● **HOW TO COMPLETE THIS TASK**
Two lines in the data below mark the range: the one with "Tanjung Priok Jakarta](/images/jual-urugan-32.png)" and the one with "### Urugan Sirtu Di Tanjung Priok Jakarta". Return both, along with every line between them, exactly.
Start of RECORD EXTRACTS
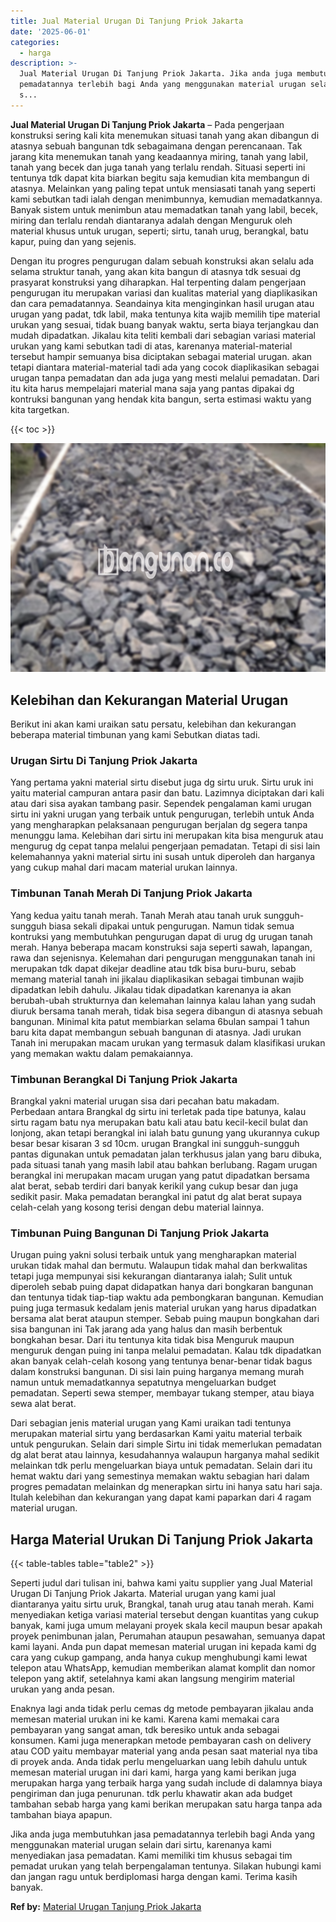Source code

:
 ```yaml
---
title: Jual Material Urugan Di Tanjung Priok Jakarta
date: '2025-06-01'
categories:
  - harga
description: >-
  Jual Material Urugan Di Tanjung Priok Jakarta. Jika anda juga membutuhkan jasa
  pemadatannya terlebih bagi Anda yang menggunakan material urugan selain dari
  s...
---
```


**Jual Material Urugan Di Tanjung Priok Jakarta** – Pada pengerjaan konstruksi sering kali kita menemukan situasi tanah yang akan dibangun di atasnya sebuah bangunan tdk sebagaimana dengan perencanaan. Tak jarang kita menemukan tanah yang keadaannya miring, tanah yang labil, tanah yang becek dan juga tanah yang terlalu rendah. Situasi seperti ini tentunya tdk dapat kita biarkan begitu saja kemudian kita membangun di atasnya. Melainkan yang paling tepat untuk mensiasati tanah yang seperti kami sebutkan tadi ialah dengan menimbunnya, kemudian memadatkannya. Banyak sistem untuk menimbun atau memadatkan tanah yang labil, becek, miring dan terlalu rendah diantaranya adalah dengan Menguruk oleh material khusus untuk urugan, seperti; sirtu, tanah urug, berangkal, batu kapur, puing dan yang sejenis.

Dengan itu progres pengurugan dalam sebuah konstruksi akan selalu ada selama struktur tanah, yang akan kita bangun di atasnya tdk sesuai dg prasyarat konstruksi yang diharapkan. Hal terpenting dalam pengerjaan pengurugan itu merupakan variasi dan kualitas material yang diaplikasikan dan cara pemadatannya. Seandainya kita menginginkan hasil urugan atau urugan yang padat, tdk labil, maka tentunya kita wajib memilih tipe material urukan yang sesuai, tidak buang banyak waktu, serta biaya terjangkau dan mudah dipadatkan. Jikalau kita teliti kembali dari sebagian variasi material urukan yang kami sebutkan tadi di atas, karenanya material-material tersebut hampir semuanya bisa diciptakan sebagai material urugan. akan tetapi diantara material-material tadi ada yang cocok diaplikasikan sebagai urugan tanpa pemadatan dan ada juga yang mesti melalui pemadatan. Dari itu kita harus mempelajari material mana saja yang pantas dipakai dg kontruksi bangunan yang hendak kita bangun, serta estimasi waktu yang kita targetkan.

{{< toc >}}

![Jual Material Urugan Di Tanjung Priok Jakarta](/images/jual-urugan-32.png)

## Kelebihan dan Kekurangan Material Urugan

Berikut ini akan kami uraikan satu persatu, kelebihan dan kekurangan beberapa material timbunan yang kami Sebutkan diatas tadi.

### Urugan Sirtu Di Tanjung Priok Jakarta

Yang pertama yakni material sirtu disebut juga dg sirtu uruk. Sirtu uruk ini yaitu material campuran antara pasir dan batu. Lazimnya diciptakan dari kali atau dari sisa ayakan tambang pasir. Sependek pengalaman kami urugan sirtu ini yakni urugan yang terbaik untuk pengurugan, terlebih untuk Anda yang mengharapkan pelaksanaan pengurugan berjalan dg segera tanpa menunggu lama. Kelebihan dari sirtu ini merupakan kita bisa menguruk atau mengurug dg cepat tanpa melalui pengerjaan pemadatan. Tetapi di sisi lain kelemahannya yakni material sirtu ini susah untuk diperoleh dan harganya yang cukup mahal dari macam material urukan lainnya.

### Timbunan Tanah Merah Di Tanjung Priok Jakarta

Yang kedua yaitu tanah merah. Tanah Merah atau tanah uruk sungguh-sungguh biasa sekali dipakai untuk pengurugan. Namun tidak semua kontruksi yang membutuhkan pengurugan dapat di urug dg urugan tanah merah. Hanya beberapa macam konstruksi saja seperti sawah, lapangan, rawa dan sejenisnya. Kelemahan dari pengurugan menggunakan tanah ini merupakan tdk dapat dikejar deadline atau tdk bisa buru-buru, sebab memang material tanah ini jikalau diaplikasikan sebagai timbunan wajib dipadatkan lebih dahulu. Jikalau tidak dipadatkan karenanya ia akan berubah-ubah strukturnya dan kelemahan lainnya kalau lahan yang sudah diuruk bersama tanah merah, tidak bisa segera dibangun di atasnya sebuah bangunan. Minimal kita patut membiarkan selama 6bulan sampai 1 tahun baru kita dapat membangun sebuah bangunan di atasnya. Jadi urukan Tanah ini merupakan macam urukan yang termasuk dalam klasifikasi urukan yang memakan waktu dalam pemakaiannya.

### Timbunan Berangkal Di Tanjung Priok Jakarta

Brangkal yakni material urugan sisa dari pecahan batu makadam. Perbedaan antara Brangkal dg sirtu ini terletak pada tipe batunya, kalau sirtu ragam batu nya merupakan batu kali atau batu kecil-kecil bulat dan lonjong, akan tetapi berangkal ini ialah batu gunung yang ukurannya cukup besar besar kisaran 3 sd 10cm. urugan Brangkal ini sungguh-sungguh pantas digunakan untuk pemadatan jalan terkhusus jalan yang baru dibuka, pada situasi tanah yang masih labil atau bahkan berlubang. Ragam urugan berangkal ini merupakan macam urugan yang patut dipadatkan bersama alat berat, sebab terdiri dari banyak kerikil yang cukup besar dan juga sedikit pasir. Maka pemadatan berangkal ini patut dg alat berat supaya celah-celah yang kosong terisi dengan debu material lainnya.

### Timbunan Puing Bangunan Di Tanjung Priok Jakarta

Urugan puing yakni solusi terbaik untuk yang mengharapkan material urukan tidak mahal dan bermutu. Walaupun tidak mahal dan berkwalitas tetapi juga mempunyai sisi kekurangan diantaranya ialah; Sulit untuk diperoleh sebab puing dapat didapatkan hanya dari bongkaran bangunan dan tentunya tidak tiap-tiap waktu ada pembongkaran bangunan. Kemudian puing juga termasuk kedalam jenis material urukan yang harus dipadatkan bersama alat berat ataupun stemper. Sebab puing maupun bongkahan dari sisa bangunan ini Tak jarang ada yang halus dan masih berbentuk bongkahan besar. Dari itu tentunya kita tidak bisa Menguruk maupun menguruk dengan puing ini tanpa melalui pemadatan. Kalau tdk dipadatkan akan banyak celah-celah kosong yang tentunya benar-benar tidak bagus dalam konstruksi bangunan. Di sisi lain puing harganya memang murah namun untuk memadatkannya sepatutnya mengeluarkan budget pemadatan. Seperti sewa stemper, membayar tukang stemper, atau biaya sewa alat berat.

Dari sebagian jenis material urugan yang Kami uraikan tadi tentunya merupakan material sirtu yang berdasarkan Kami yaitu material terbaik untuk pengurukan. Selain dari simple Sirtu ini tidak memerlukan pemadatan dg alat berat atau lainnya, kesudahannya walaupun harganya mahal sedikit melainkan tdk perlu mengeluarkan biaya untuk pemadatan. Selain dari itu hemat waktu dari yang semestinya memakan waktu sebagian hari dalam progres pemadatan melainkan dg menerapkan sirtu ini hanya satu hari saja. Itulah kelebihan dan kekurangan yang dapat kami paparkan dari 4 ragam material urugan.

## Harga Material Urukan Di Tanjung Priok Jakarta

{{< table-tables table="table2" >}}

Seperti judul dari tulisan ini, bahwa kami yaitu supplier yang Jual Material Urugan Di Tanjung Priok Jakarta. Material urugan yang kami jual diantaranya yaitu sirtu uruk, Brangkal, tanah urug atau tanah merah. Kami menyediakan ketiga variasi material tersebut dengan kuantitas yang cukup banyak, kami juga umum melayani proyek skala kecil maupun besar apakah proyek penimbunan jalan, Perumahan ataupun pesawahan, semuanya dapat kami layani. Anda pun dapat memesan material urugan ini kepada kami dg cara yang cukup gampang, anda hanya cukup menghubungi kami lewat telepon atau WhatsApp, kemudian memberikan alamat komplit dan nomor telepon yang aktif, setelahnya kami akan langsung mengirim material urukan yang anda pesan.

Enaknya lagi anda tidak perlu cemas dg metode pembayaran jikalau anda memesan material urukan ini ke kami. Karena kami memakai cara pembayaran yang sangat aman, tdk beresiko untuk anda sebagai konsumen. Kami juga menerapkan metode pembayaran cash on delivery atau COD yaitu membayar material yang anda pesan saat material nya tiba di proyek anda. Anda tidak perlu mengeluarkan uang lebih dahulu untuk memesan material urugan ini dari kami, harga yang kami berikan juga merupakan harga yang terbaik harga yang sudah include di dalamnya biaya pengiriman dan juga penurunan. tdk perlu khawatir akan ada budget tambahan sebab harga yang kami berikan merupakan satu harga tanpa ada tambahan biaya apapun.

Jika anda juga membutuhkan jasa pemadatannya terlebih bagi Anda yang menggunakan material urugan selain dari sirtu, karenanya kami menyediakan jasa pemadatan. Kami memiliki tim khusus sebagai tim pemadat urukan yang telah berpengalaman tentunya. Silakan hubungi kami dan jangan ragu untuk berdiplomasi harga dengan kami. Terima kasih banyak.

**Ref by:** [Material Urugan Tanjung Priok Jakarta](https://id.wikipedia.org/wiki/Material)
End of RECORD EXTRACTS
● **SOLUTION**
![Jual Material Urugan Di Tanjung Priok Jakarta](/images/jual-urugan-32.png)

## Kelebihan dan Kekurangan Material Urugan

Berikut ini akan kami uraikan satu persatu, kelebihan dan kekurangan beberapa material timbunan yang kami Sebutkan diatas tadi.

### Urugan Sirtu Di Tanjung Priok Jakarta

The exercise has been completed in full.